(Stored data entries)
= = = = =

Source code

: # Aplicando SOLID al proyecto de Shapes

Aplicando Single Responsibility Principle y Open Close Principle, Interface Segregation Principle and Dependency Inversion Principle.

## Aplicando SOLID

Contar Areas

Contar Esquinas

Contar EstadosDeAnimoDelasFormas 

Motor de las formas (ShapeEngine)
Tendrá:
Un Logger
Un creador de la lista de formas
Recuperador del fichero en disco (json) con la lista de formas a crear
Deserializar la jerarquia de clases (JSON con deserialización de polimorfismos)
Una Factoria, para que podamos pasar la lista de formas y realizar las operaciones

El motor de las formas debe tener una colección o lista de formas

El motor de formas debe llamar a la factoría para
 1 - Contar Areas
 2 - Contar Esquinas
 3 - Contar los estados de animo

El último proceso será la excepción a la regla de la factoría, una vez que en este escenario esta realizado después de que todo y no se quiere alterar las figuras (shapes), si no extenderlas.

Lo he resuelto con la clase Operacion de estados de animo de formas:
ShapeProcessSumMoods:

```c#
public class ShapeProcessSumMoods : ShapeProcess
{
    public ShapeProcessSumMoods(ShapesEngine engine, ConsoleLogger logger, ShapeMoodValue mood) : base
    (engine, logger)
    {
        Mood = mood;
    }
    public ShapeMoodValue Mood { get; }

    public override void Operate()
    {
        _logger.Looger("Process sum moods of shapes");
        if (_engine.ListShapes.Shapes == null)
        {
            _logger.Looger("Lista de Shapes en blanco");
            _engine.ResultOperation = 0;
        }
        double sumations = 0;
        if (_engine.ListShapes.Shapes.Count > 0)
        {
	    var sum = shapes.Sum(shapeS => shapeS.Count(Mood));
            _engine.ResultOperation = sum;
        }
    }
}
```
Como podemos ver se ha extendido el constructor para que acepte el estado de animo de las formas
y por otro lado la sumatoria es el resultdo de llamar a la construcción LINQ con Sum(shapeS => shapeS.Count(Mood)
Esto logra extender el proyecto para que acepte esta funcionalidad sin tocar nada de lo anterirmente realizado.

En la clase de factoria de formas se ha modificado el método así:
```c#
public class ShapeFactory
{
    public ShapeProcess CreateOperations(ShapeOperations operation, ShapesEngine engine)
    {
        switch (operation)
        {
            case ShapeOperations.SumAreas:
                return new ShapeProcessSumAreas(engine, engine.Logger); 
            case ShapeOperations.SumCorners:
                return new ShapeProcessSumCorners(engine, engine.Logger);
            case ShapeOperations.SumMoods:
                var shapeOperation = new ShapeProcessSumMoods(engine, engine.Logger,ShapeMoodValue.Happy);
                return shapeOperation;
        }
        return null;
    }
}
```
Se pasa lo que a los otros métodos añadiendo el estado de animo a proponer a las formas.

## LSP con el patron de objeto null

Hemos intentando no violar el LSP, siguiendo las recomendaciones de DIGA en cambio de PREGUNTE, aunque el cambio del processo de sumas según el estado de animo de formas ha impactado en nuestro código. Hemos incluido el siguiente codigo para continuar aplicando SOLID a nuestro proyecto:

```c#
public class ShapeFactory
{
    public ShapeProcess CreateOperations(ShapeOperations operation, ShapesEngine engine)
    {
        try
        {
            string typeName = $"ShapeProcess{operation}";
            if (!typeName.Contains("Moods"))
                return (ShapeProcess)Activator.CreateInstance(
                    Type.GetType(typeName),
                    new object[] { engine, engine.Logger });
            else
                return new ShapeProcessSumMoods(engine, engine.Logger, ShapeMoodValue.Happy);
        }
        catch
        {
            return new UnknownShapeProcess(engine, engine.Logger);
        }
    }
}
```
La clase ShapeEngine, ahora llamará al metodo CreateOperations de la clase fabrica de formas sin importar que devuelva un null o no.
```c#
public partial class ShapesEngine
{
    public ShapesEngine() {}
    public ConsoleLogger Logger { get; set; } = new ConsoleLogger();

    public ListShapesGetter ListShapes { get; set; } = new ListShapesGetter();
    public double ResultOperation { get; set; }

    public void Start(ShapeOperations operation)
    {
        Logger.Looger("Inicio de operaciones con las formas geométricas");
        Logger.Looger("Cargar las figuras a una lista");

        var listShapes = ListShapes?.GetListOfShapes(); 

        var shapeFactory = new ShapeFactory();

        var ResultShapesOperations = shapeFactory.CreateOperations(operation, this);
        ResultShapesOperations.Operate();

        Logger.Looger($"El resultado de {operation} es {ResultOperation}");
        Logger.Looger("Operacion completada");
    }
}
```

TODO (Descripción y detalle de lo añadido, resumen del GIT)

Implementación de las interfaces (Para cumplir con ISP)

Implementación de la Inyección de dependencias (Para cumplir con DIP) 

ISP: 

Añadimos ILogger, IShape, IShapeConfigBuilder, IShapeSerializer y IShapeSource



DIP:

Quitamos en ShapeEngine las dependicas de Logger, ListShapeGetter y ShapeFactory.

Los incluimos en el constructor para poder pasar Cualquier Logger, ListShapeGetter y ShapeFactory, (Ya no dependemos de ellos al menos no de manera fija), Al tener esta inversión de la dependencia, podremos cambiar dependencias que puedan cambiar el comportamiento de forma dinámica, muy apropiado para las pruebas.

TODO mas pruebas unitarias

= = = = =

* TASK DETAILS *
Start with the first line of the data and print every line exactly. The line containing "Una Factoria, para" is the last one to include.

* SOLUTION FOR THIS EXERCISE *
Source code

: # Aplicando SOLID al proyecto de Shapes

Aplicando Single Responsibility Principle y Open Close Principle, Interface Segregation Principle and Dependency Inversion Principle.

## Aplicando SOLID

Contar Areas

Contar Esquinas

Contar EstadosDeAnimoDelasFormas 

Motor de las formas (ShapeEngine)
Tendrá:
Un Logger
Un creador de la lista de formas
Recuperador del fichero en disco (json) con la lista de formas a crear
Deserializar la jerarquia de clases (JSON con deserialización de polimorfismos)
Una Factoria, para que podamos pasar la lista de formas y realizar las operaciones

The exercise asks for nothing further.